[Opening Records supplied section]

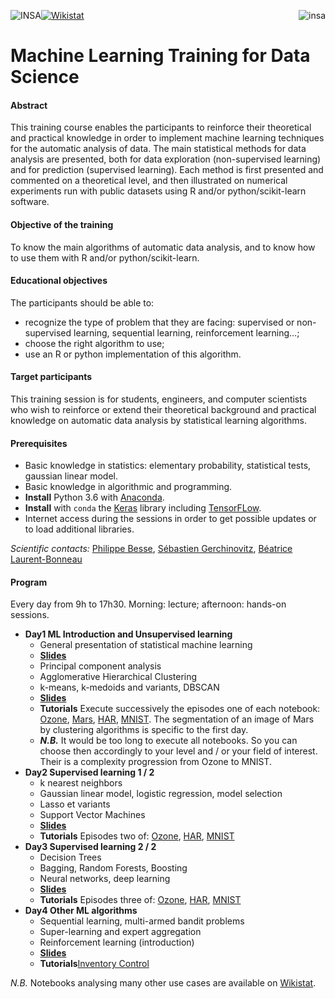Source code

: <a href="http://www.insa-toulouse.fr/" ><img src="http://www.math.univ-toulouse.fr/~besse/Wikistat/Images/Logo_INSAvilletoulouse-RVB.png" style="float:left; max-width: 130px; display: inline" alt="INSA"/></a>

<a href="http://www.univ-tlse3.fr/" ><img src="http://www.univ-tlse3.fr/medias/photo/ut3pres_logoq_1372757033342.jpg?ID_FICHE=49702" style="float:right; max-width: 250px; display: inline"  alt="insa"/></a>


<a href="http://wikistat.fr/" ><img src="http://www.math.univ-toulouse.fr/~besse/Wikistat/Images/wikistat.jpg" style="float:center; max-width: 250px; display: inline"  alt="Wikistat"/></a>



# Machine Learning Training for Data Science

#### Abstract
This training course enables the participants to reinforce their theoretical and practical knowledge in order to implement machine learning techniques for the automatic analysis of data. The main statistical methods for data analysis are presented, both for data exploration (non-supervised learning) and for prediction (supervised learning). Each method is first presented and commented on a theoretical level, and then illustrated on numerical experiments run with public datasets using R and/or  python/scikit-learn software.

#### Objective of the training
To know the main algorithms of automatic data analysis, and to know how to use them with R and/or python/scikit-learn.

#### Educational objectives
The participants should be able to:

- recognize the type of problem that they are facing: supervised or non-supervised learning, sequential learning, reinforcement learning…;
- choose the right algorithm to use;
- use an R or python implementation of this algorithm.

#### Target participants
This training session is for students, engineers, and computer scientists who wish to reinforce or extend their theoretical background and practical knowledge on automatic data analysis by statistical learning algorithms.

#### Prerequisites

- Basic knowledge in statistics: elementary probability, statistical tests, gaussian linear model.
- Basic knowledge in algorithmic and programming.
- **Install** Python 3.6 with [Anaconda](https://conda.io/docs/user-guide/install/download.html). 
- **Install** with `conda` the [Keras](https://keras.io/) library including [TensorFLow](https://www.tensorflow.org/).
- Internet access during the sessions in order to get possible updates or to load additional libraries.

*Scientific contacts:*  [Philippe Besse](https://www.math.univ-toulouse.fr/~besse/),  [Sébastien Gerchinovitz](https://www.math.univ-toulouse.fr/~sgerchin/), [Béatrice Laurent-Bonneau](https://perso.math.univ-toulouse.fr/laurent/) 

#### Program
Every day from 9h to 17h30. Morning: lecture; afternoon: hands-on sessions.

- **Day1 ML Introduction and Unsupervised learning**
	- General presentation of statistical machine learning 
	- [**Slides**](https://github.com/wikistat/MLTraing/tree/master/Slides/CERFACS-J0-2019.pdf)
	- Principal component analysis  
	- Agglomerative Hierarchical Clustering
	- k-means, k-medoids and variants, DBSCAN
	- [**Slides**](https://github.com/wikistat/MLTraing/tree/master/Slides/CERFACS-J1-2019.pdf)
	- **Tutorials** Execute successively the episodes one of each notebook: [Ozone](https://github.com/wikistat/MLTraining/blob/master/Notebooks/Ozone/ML-Tutorial-Ozone.ipynb),
	[Mars](https://github.com/wikistat/MLTraining/blob/master/Notebooks/Mars/ML-Tutorial-Mars.ipynb), [HAR](https://github.com/wikistat/MLTraining/blob/master/Notebooks/ML-Tutorial-IoT-Har.ipynb), [MNIST](https://github.com/wikistat/MLTraining/blob/master/Notebooks/MNIST/ML-Tutorial-MNIST.ipynb). The segmentation of an image of Mars by clustering algorithms is specific to the first day.
	- ***N.B.*** It would be too long to execute all notebooks. So you can choose then accordingly to your level and / or your field of interest. Their is a complexity progression from Ozone to MNIST.
- **Day2 Supervised learning 1 / 2**
	- k nearest neighbors
	- Gaussian linear model, logistic regression, model selection
	- Lasso et variants
	- Support Vector Machines
	- [**Slides**](https://github.com/wikistat/MLTraing/tree/master/Slides/CERFACS-J2-2019.pdf)
	- **Tutorials** Episodes two of: [Ozone](https://github.com/wikistat/MLTraining/blob/master/Notebooks/Ozone/ML-Tutorial-Ozone.ipynb), [HAR](https://github.com/wikistat/MLTraining/blob/master/Notebooks/HAR/ML-Tutorial-IoT-Har.ipynb), [MNIST](https://github.com/wikistat/MLTraining/blob/master/Notebooks/MNIST/ML-Tutorial-MNIST.ipynb)
- **Day3 Supervised learning 2 / 2**
	- Decision Trees
	- Bagging, Random Forests, Boosting
	- Neural networks, deep learning
	- [**Slides**](https://github.com/wikistat/MLTraing/tree/master/Slides/CERFACS-J3-2019.pdf)
	- **Tutorials** Episodes three of: [Ozone](https://github.com/wikistat/MLTraining/blob/master/Notebooks/Ozone/ML-Tutorial-Ozone.ipynb), [HAR](https://github.com/wikistat/MLTraining/blob/master/Notebooks/HAR/ML-Tutorial-IoT-Har.ipynb), [MNIST](https://github.com/wikistat/MLTraining/blob/master/Notebooks/MNIST/ML-Tutorial-MNIST.ipynb)
- **Day4 Other ML algorithms**
	- Sequential learning, multi-armed bandit problems
	- Super-learning and expert aggregation
	- Reinforcement learning (introduction)
	- [**Slides**](https://github.com/wikistat/MLTraing/tree/master/Slides/CERFACS-J4-2019.pdf)
	- **Tutorials**[Inventory Control](https://github.com/wikistat/MLTraing/tree/master/Notebooks/home-local/pbesse/Documents/GitHub/MLTraining/Notebooks/inventoryControl.R)
	
*N.B.* Notebooks analysing many other use cases are available on [Wikistat](https://github.com/wikistat/).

[Closing Records supplied section]

— Action item —
Looking at the entries above, work out how many lines contain the word "automatic", then reply with only that figure.

— Exercise result —
3